My name is Kemi and I am the queen of overthinking.
Seriously. I could have a night where I drink too much and I spend 2 days afterwards wondering what I might have said to someone. Or it could be that someone implies something to me (or I come to the conclusion that they did), and I spend a few days wondering what exactly they might have meant. I’ve even spent the past few days not worrying about myself catching Coronavirus, but worrying about catching it, not knowing it (my immune system tends to be pretty strong), and giving it to someone vulnerable (this has really been playing on my mind). Being an overthinker is exhausting – but, I’m aware of it, so I’m really good these days at taking a step back and looking at ‘the bigger picture’ (i.e. my “is it that deep?” radar is pretty sharp).

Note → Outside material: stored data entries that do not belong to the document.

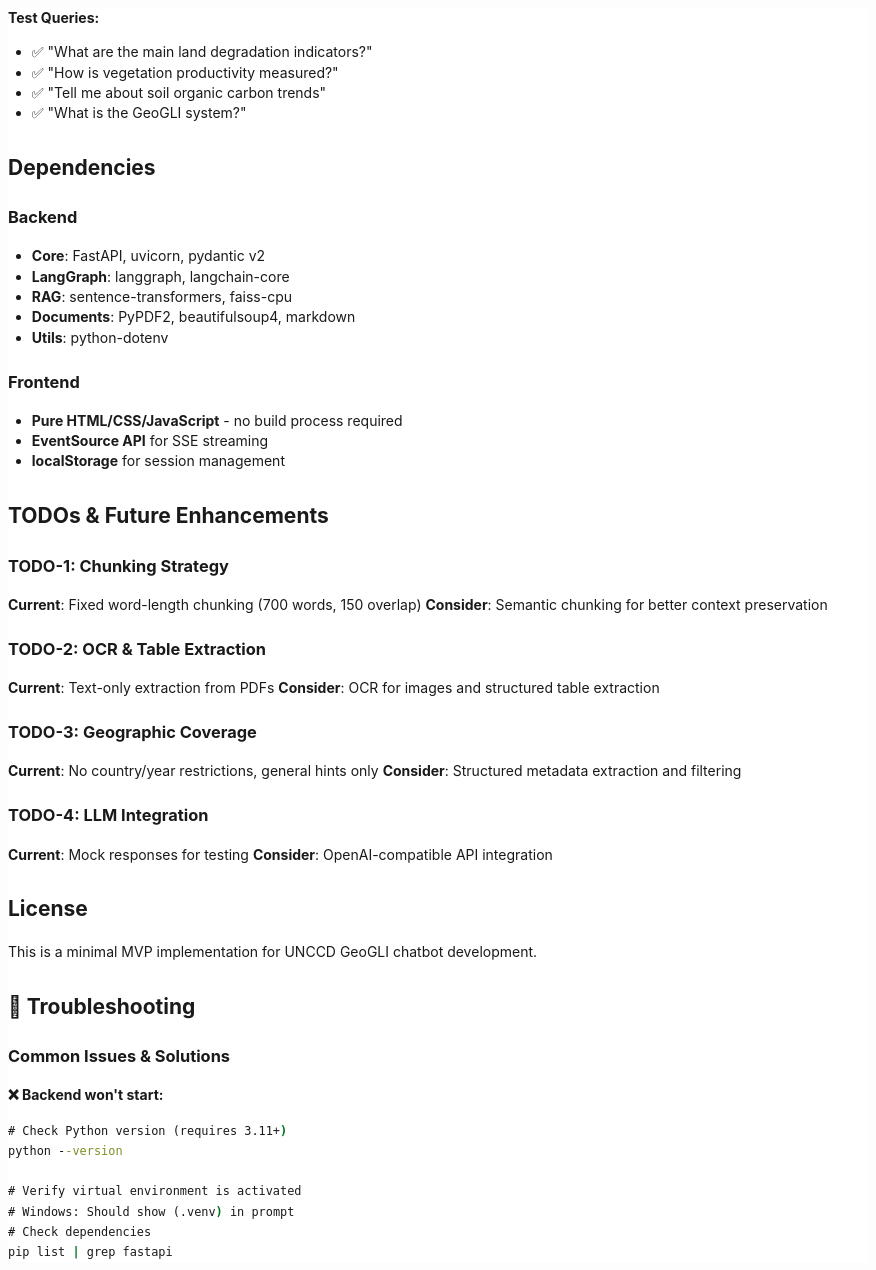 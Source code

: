 **Test Queries:**
- ✅ "What are the main land degradation indicators?"
- ✅ "How is vegetation productivity measured?"  
- ✅ "Tell me about soil organic carbon trends"
- ✅ "What is the GeoGLI system?"

## Dependencies

### Backend
- **Core**: FastAPI, uvicorn, pydantic v2
- **LangGraph**: langgraph, langchain-core  
- **RAG**: sentence-transformers, faiss-cpu
- **Documents**: PyPDF2, beautifulsoup4, markdown
- **Utils**: python-dotenv

### Frontend
- **Pure HTML/CSS/JavaScript** - no build process required
- **EventSource API** for SSE streaming
- **localStorage** for session management

## TODOs & Future Enhancements

### TODO-1: Chunking Strategy
**Current**: Fixed word-length chunking (700 words, 150 overlap)
**Consider**: Semantic chunking for better context preservation

### TODO-2: OCR & Table Extraction  
**Current**: Text-only extraction from PDFs
**Consider**: OCR for images and structured table extraction

### TODO-3: Geographic Coverage
**Current**: No country/year restrictions, general hints only
**Consider**: Structured metadata extraction and filtering

### TODO-4: LLM Integration
**Current**: Mock responses for testing
**Consider**: OpenAI-compatible API integration

## License

This is a minimal MVP implementation for UNCCD GeoGLI chatbot development.

## 🚨 Troubleshooting

### Common Issues & Solutions

**❌ Backend won't start:**
```cmd
# Check Python version (requires 3.11+)
python --version

# Verify virtual environment is activated
# Windows: Should show (.venv) in prompt
# Check dependencies
pip list | grep fastapi
```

In the last year since I made associate at work, I’ve started going to a lot more external meetings. I’m travelling quite a lot these days (well, not anymore given Coronavirus), and having to present meeting materials and quite frankly myself to clients. When I first started going to all these meetings, I felt wary about wearing heels to them. I know that sounds crazy – but this is my overthinking. I was clearly ~10+ years younger than my colleagues and maybe even clients, clearly I was a no0b in this work game (I thought) and I felt that me wearing heels would have people secretly laughing under their breath and thinking “sorry, who does she think she is? A Director?” Very quickly I took a step back and realised how irrational I was being, I dusted off some heels and started wearing them to all my meetings. The first time I wore them MY BOSS SAID SOMETHING… she said, “your heels are like mine! :)” …and I laughed inside at my prior overthinking.
Call it power dressing. Quite honestly, since I’ve been whacking out my heels, I’ve felt more bossy and actually having much better meetings. The more meetings I have, the more my confidence grows, and the past 8 or so months my confidence has literally been sky rocketing at the pace COVID-19 seems to be spreading. The photos shared here are part of Frankie Bridge’s new range at Oasis. Two examples/inspo for anything entering the working world on how you can power dress for the occasion and present to people how you want them to see you. I love how versatile the range is – whilst I have chosen some work bits, these items could also be styled in such a way that they can be used more casually.
Wondering how people would perceive me going from number crunching analyst to a power dressing associate was one of the little qualms I’ve had in this wheel of work we run along for 40+ years. On the one hand, you can say it’s a good time to be a woman in the working world. More firms are trying to increase their diversity and show that they can not only bring women on board, but retain them even past the baby-popping stage. The first short internship I ever did was actually exclusively for women, and quite honestly I applied to it because I knew there would be less people to compete with and I knew it’d still allow me to break into the door of a global investment bank.
On the other hand, I’ve learned very quickly over the years that whilst in the job, the sorts of skills that lead you to excel and usually those categorised as being more “male”. For example, I am not one to show off AT ALL. If somebody even compliments me I sometimes have to stop myself from saying “oh yeah, but…”, which used to be my classic response. So it’s never been part of my DNA for example to show off about what I’m doing, something I feel that in general males are better at doing. But in an intense and competitive workplace, this is near essential.
I also have never needed to have my voice heard. By this I mean, I would contribute if I feel that I had something genuinely valuable to say. And also, part of my overthinking tendencies has meant that even in the past I’d wait until I was 100% sure that what I was saying in this context was actually valuable before I said it. We’ve all heard the quote that often those shouting the loudest and saying the most don’t even always know what they’re talking about (and I definitely have thought “what you just said what absolutely useless and invaluable” in a work context before). But the truth is that a lot of life is about perception, and sometimes you really do just have to freestyle it and be the one that is talking when you’re not really sure what you’re even saying (trust me, nobody will know…)
As it is International Women’s Day, this is a post I wanted to dedicate not only to women, but to women on, or entering, the 9-5 grind. To power dressing “beyond your level”, speaking when you have nothing to say and shouting loud about your achievements. More showing off and going off in 2020 please, it’s time.